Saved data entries

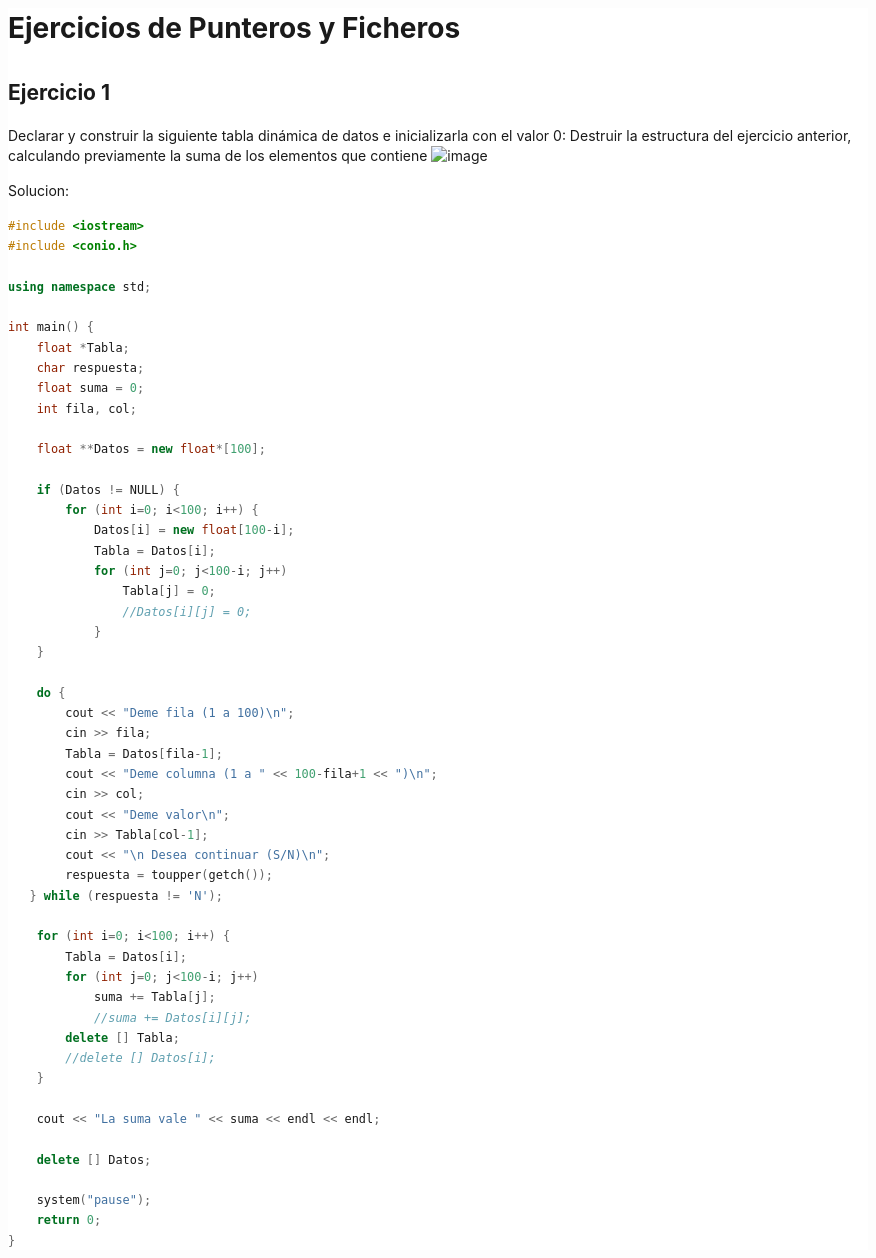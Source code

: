 # Ejercicios de Punteros y Ficheros
## Ejercicio 1
Declarar y construir la siguiente tabla dinámica de datos e inicializarla con el valor 0: 
Destruir la estructura del ejercicio anterior, calculando previamente la suma de los elementos que contiene
![image](https://github.com/user-attachments/assets/576ff2b5-8c04-4bb1-ae4d-4444c6186d50)

Solucion: 
```cpp
#include <iostream>
#include <conio.h>

using namespace std;

int main() {
	float *Tabla;
	char respuesta;
	float suma = 0;
	int fila, col;
	
	float **Datos = new float*[100];
  
	if (Datos != NULL) {
		for (int i=0; i<100; i++) {
			Datos[i] = new float[100-i];
			Tabla = Datos[i];
			for (int j=0; j<100-i; j++)
				Tabla[j] = 0;
				//Datos[i][j] = 0;
			}
	}
	
	do {
		cout << "Deme fila (1 a 100)\n";
		cin >> fila;
		Tabla = Datos[fila-1];
		cout << "Deme columna (1 a " << 100-fila+1 << ")\n";
		cin >> col;
		cout << "Deme valor\n";
		cin >> Tabla[col-1];
		cout << "\n Desea continuar (S/N)\n";
		respuesta = toupper(getch());
   } while (respuesta != 'N');                    
  
	for (int i=0; i<100; i++) {
		Tabla = Datos[i];
		for (int j=0; j<100-i; j++) 
			suma += Tabla[j];
			//suma += Datos[i][j]; 
		delete [] Tabla;
		//delete [] Datos[i];
	}   
  
	cout << "La suma vale " << suma << endl << endl;

	delete [] Datos;

	system("pause");
	return 0;
}
```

§ Work task: Go through the data and show each line that holds "respuesta".

§ Exercise answer:
	char respuesta;
		respuesta = toupper(getch());
   } while (respuesta != 'N');                    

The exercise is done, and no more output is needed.